It begins shortly after the funeral of Robbie, a young gay dancer who drowned in a boating accident with his lover Dom. In attendance were Robbie's roommates: his sensitive dance partner and choreographer, Anna, and confident gay ad man Larry. Soon joining them in Robbie's lower-Manhattan loft are screenwriter Burton (Anna's longtime lover), and Pale (Robbie's coke-snorting, hyperactive restaurant manager brother). In the face of their shared tragedy, the quartet attempts to make sense of their lives and reconsider their own identities and relationships. Anna learns to be independent and self-confident; she pursues her interest in choreography and begins a relationship with Pale, breaking off her dispassionate relationship with her longtime boyfriend.[1]

Productions[edit]

Burn This was commissioned by the Circle Repertory Company. The play premiered Off-Broadway on February 19, 1987, at Theatre 890. Directed by Marshall W. Mason, the cast featured Jonathan Hogan, Joan Allen, John Malkovich, and Lou Liberatore. This production won the 1988 Henry Hewes Design Award, Scenic Design, John Lee Beatty.[2] The play was initially produced at the Mark Taper Forum, Los Angeles, California in 1987, also directed by Marshall Mason. According to an article in The New York Times, the play was only going to run for 21 performances after the February 18 opening, because Malkovich had a film committment. The article (dated January 9, 1987) further stated: "The Circle Rep production will premiere at the Mark taper Forum in Los Angeles next week."[3][4][5]
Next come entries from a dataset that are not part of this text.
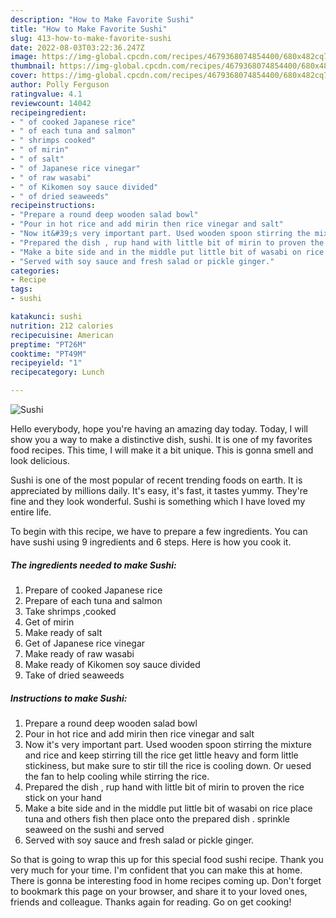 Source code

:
 ```yaml
---
description: "How to Make Favorite Sushi"
title: "How to Make Favorite Sushi"
slug: 413-how-to-make-favorite-sushi
date: 2022-08-03T03:22:36.247Z
image: https://img-global.cpcdn.com/recipes/4679368074854400/680x482cq70/sushi-recipe-main-photo.jpg
thumbnail: https://img-global.cpcdn.com/recipes/4679368074854400/680x482cq70/sushi-recipe-main-photo.jpg
cover: https://img-global.cpcdn.com/recipes/4679368074854400/680x482cq70/sushi-recipe-main-photo.jpg
author: Polly Ferguson
ratingvalue: 4.1
reviewcount: 14042
recipeingredient:
- " of cooked Japanese rice"
- " of each tuna and salmon"
- " shrimps cooked"
- " of mirin"
- " of salt"
- " of Japanese rice vinegar"
- " of raw wasabi"
- " of Kikomen soy sauce divided"
- " of dried seaweeds"
recipeinstructions:
- "Prepare a round deep wooden salad bowl"
- "Pour in hot rice and add mirin then rice vinegar and salt"
- "Now it&#39;s very important part. Used wooden spoon stirring the mixture and rice and keep stirring till the rice get little heavy and form little stickiness, but make sure to stir till the rice is cooling down. Or uesed the fan to help cooling while stirring the rice."
- "Prepared the dish , rup hand with little bit of mirin to proven the rice stick on your hand"
- "Make a bite side and in the middle put little bit of wasabi on rice place tuna and others fish  then place onto the prepared dish . sprinkle seaweed on the sushi and served"
- "Served with soy sauce and fresh salad or pickle ginger."
categories:
- Recipe
tags:
- sushi

katakunci: sushi 
nutrition: 212 calories
recipecuisine: American
preptime: "PT26M"
cooktime: "PT49M"
recipeyield: "1"
recipecategory: Lunch

---
```



![Sushi](https://img-global.cpcdn.com/recipes/4679368074854400/680x482cq70/sushi-recipe-main-photo.jpg)

Hello everybody, hope you're having an amazing day today. Today, I will show you a way to make a distinctive dish, sushi. It is one of my favorites food recipes. This time, I will make it a bit unique. This is gonna smell and look delicious.



Sushi is one of the most popular of recent trending foods on earth. It is appreciated by millions daily. It's easy, it's fast, it tastes yummy. They're fine and they look wonderful. Sushi is something which I have loved my entire life.


To begin with this recipe, we have to prepare a few ingredients. You can have sushi using 9 ingredients and 6 steps. Here is how you cook it.

<!--inarticleads1-->

##### The ingredients needed to make Sushi:

1. Prepare  of cooked Japanese rice
1. Prepare  of each tuna and salmon
1. Take  shrimps ,cooked
1. Get  of mirin
1. Make ready  of salt
1. Get  of Japanese rice vinegar
1. Make ready  of raw wasabi
1. Make ready  of Kikomen soy sauce divided
1. Take  of dried seaweeds




<!--inarticleads2-->

##### Instructions to make Sushi:

1. Prepare a round deep wooden salad bowl
1. Pour in hot rice and add mirin then rice vinegar and salt
1. Now it&#39;s very important part. Used wooden spoon stirring the mixture and rice and keep stirring till the rice get little heavy and form little stickiness, but make sure to stir till the rice is cooling down. Or uesed the fan to help cooling while stirring the rice.
1. Prepared the dish , rup hand with little bit of mirin to proven the rice stick on your hand
1. Make a bite side and in the middle put little bit of wasabi on rice place tuna and others fish  then place onto the prepared dish . sprinkle seaweed on the sushi and served
1. Served with soy sauce and fresh salad or pickle ginger.




So that is going to wrap this up for this special food sushi recipe. Thank you very much for your time. I'm confident that you can make this at home. There is gonna be interesting food in home recipes coming up. Don't forget to bookmark this page on your browser, and share it to your loved ones, friends and colleague. Thanks again for reading. Go on get cooking!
The play transferred to Broadway at the Plymouth Theatre, opening on October 14, 1987 and closing on October 29, 1988 after 437 performances and seven previews. Again directed by Mason the same cast appeared in the Broadway production.[6][7] The cast was replaced by Lisa Emery, Scott Glenn, Lonny Price and Eric Roberts as of October 14, 1987.[8][9]
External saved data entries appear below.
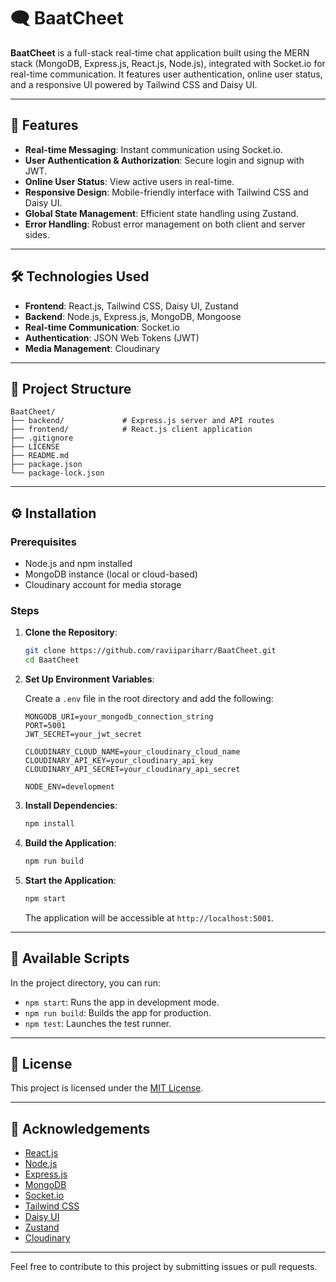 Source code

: # 🗨️ BaatCheet

**BaatCheet** is a full-stack real-time chat application built using the MERN stack (MongoDB, Express.js, React.js, Node.js), integrated with Socket.io for real-time communication. It features user authentication, online user status, and a responsive UI powered by Tailwind CSS and Daisy UI.

---

## 🚀 Features

- **Real-time Messaging**: Instant communication using Socket.io.
- **User Authentication & Authorization**: Secure login and signup with JWT.
- **Online User Status**: View active users in real-time.
- **Responsive Design**: Mobile-friendly interface with Tailwind CSS and Daisy UI.
- **Global State Management**: Efficient state handling using Zustand.
- **Error Handling**: Robust error management on both client and server sides.

---

## 🛠️ Technologies Used

- **Frontend**: React.js, Tailwind CSS, Daisy UI, Zustand
- **Backend**: Node.js, Express.js, MongoDB, Mongoose
- **Real-time Communication**: Socket.io
- **Authentication**: JSON Web Tokens (JWT)
- **Media Management**: Cloudinary

---

## 📁 Project Structure

```
BaatCheet/
├── backend/             # Express.js server and API routes
├── frontend/            # React.js client application
├── .gitignore
├── LICENSE
├── README.md
├── package.json
└── package-lock.json
```

---

## ⚙️ Installation

### Prerequisites

- Node.js and npm installed
- MongoDB instance (local or cloud-based)
- Cloudinary account for media storage

### Steps

1. **Clone the Repository**:

   ```bash
   git clone https://github.com/raviipariharr/BaatCheet.git
   cd BaatCheet
   ```

2. **Set Up Environment Variables**:

   Create a `.env` file in the root directory and add the following:

   ```env
   MONGODB_URI=your_mongodb_connection_string
   PORT=5001
   JWT_SECRET=your_jwt_secret

   CLOUDINARY_CLOUD_NAME=your_cloudinary_cloud_name
   CLOUDINARY_API_KEY=your_cloudinary_api_key
   CLOUDINARY_API_SECRET=your_cloudinary_api_secret

   NODE_ENV=development
   ```

3. **Install Dependencies**:

   ```bash
   npm install
   ```

4. **Build the Application**:

   ```bash
   npm run build
   ```

5. **Start the Application**:

   ```bash
   npm start
   ```

   The application will be accessible at `http://localhost:5001`.

---

## 🧪 Available Scripts

In the project directory, you can run:

- `npm start`: Runs the app in development mode.
- `npm run build`: Builds the app for production.
- `npm test`: Launches the test runner.

---

## 📄 License

This project is licensed under the [MIT License](LICENSE).

---

## 🙌 Acknowledgements

- [React.js](https://reactjs.org/)
- [Node.js](https://nodejs.org/)
- [Express.js](https://expressjs.com/)
- [MongoDB](https://www.mongodb.com/)
- [Socket.io](https://socket.io/)
- [Tailwind CSS](https://tailwindcss.com/)
- [Daisy UI](https://daisyui.com/)
- [Zustand](https://zustand-demo.pmnd.rs/)
- [Cloudinary](https://cloudinary.com/)

---

Feel free to contribute to this project by submitting issues or pull requests.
The Signature Theatre Company revival, directed by James Houghton, opened on August 27, 2002 in previews, officially on September 19, 2002 at the Union Square Theatre, closing on December 29, 2002. [10] The cast featured Edward Norton, Catherine Keener, Ty Burrell, and Dallas Roberts. Norton won an Obie Award and both he and the production received Lucille Lortel Award nominations. [11] Peter Sarsgaard replaced Edward Norton, and Elisabeth Shue took over for Catherine Keener on November 20, 2002.[12][10][11]

London[edit]

The West End production, directed by Robert Allan Ackerman, opened on November 7, 1990, at the Lyric Theatre. Malkovich and Liberatore were joined by Juliet Stevenson and Michael Simkins. The play had previously played an engagement at the Hampstead Theatre, prior to transferring to the Lyric Theatre.[4]

Awards[edit]

Allen won the Tony Award for Best Actress in a Play, and Liberatore was nominated for Best Featured Actor in a Play. Drama Desk Award nominations went to Liberatore and Malkovich, and Roberts won the Theatre World Award.[7]

References[edit]

  1. ^ Jacobi, Martin J. "'The Monster Within' in Lanford Wilson's Burn This", Lanford Wilson: A Casebook, Jackson R. Bryer (ed.), Garland Publishing, Inc.: New York, 1994, pp. 131–49.
  2. ^ "'Burn This' 1987" lortel.org, accessed September 3, 2015
  3. ^ Gerard, Jeremy. "Limited Run for Wilson Play", The New York Times, January 9, 1987, p. C5
  4. ^ a b "From Missouri to Manhattan", Discovery and Invention: The Urban Plays of Lanford Wilson, Fairleigh Dickinson Univ Press, 1994, ISBN 0838635482, pp. 28-29
  5. ^ Wilson, Lanford. "Script", Burn This: A Play, Macmillan, 1988, ISBN 0374521581, p. 102
  6. ^ Rich, Frank. "The Dancer Upstairs" The New York Times, October 15, 1987
  7. ^ a b "'Burn This' Broadway" playbillvault.com, accessed September 3, 2015
  8. ^ "'Burn This' Listing 1987 see Replacement" Internet Broadway Database, accessed September 3, 2015
  9. ^ "'Burn This' To Close" The New York Times, October 27, 1988
  10. ^ a b Weinstein, Jerry and Lohrey, David. "review. 'Burn This' 2002" CurtainUp, September 15, 2002 and December 15, 2002
  11. ^ a b "'Burn This' 2002" lortel.org, accessed September 3, 2015
  12. ^ Jones, Kenneth and Simonson, Robert. "'Burn This' Re-Ignites With Shue and Sarsgaard Nov. 20" Playbill, November 20, 2002

External links[edit]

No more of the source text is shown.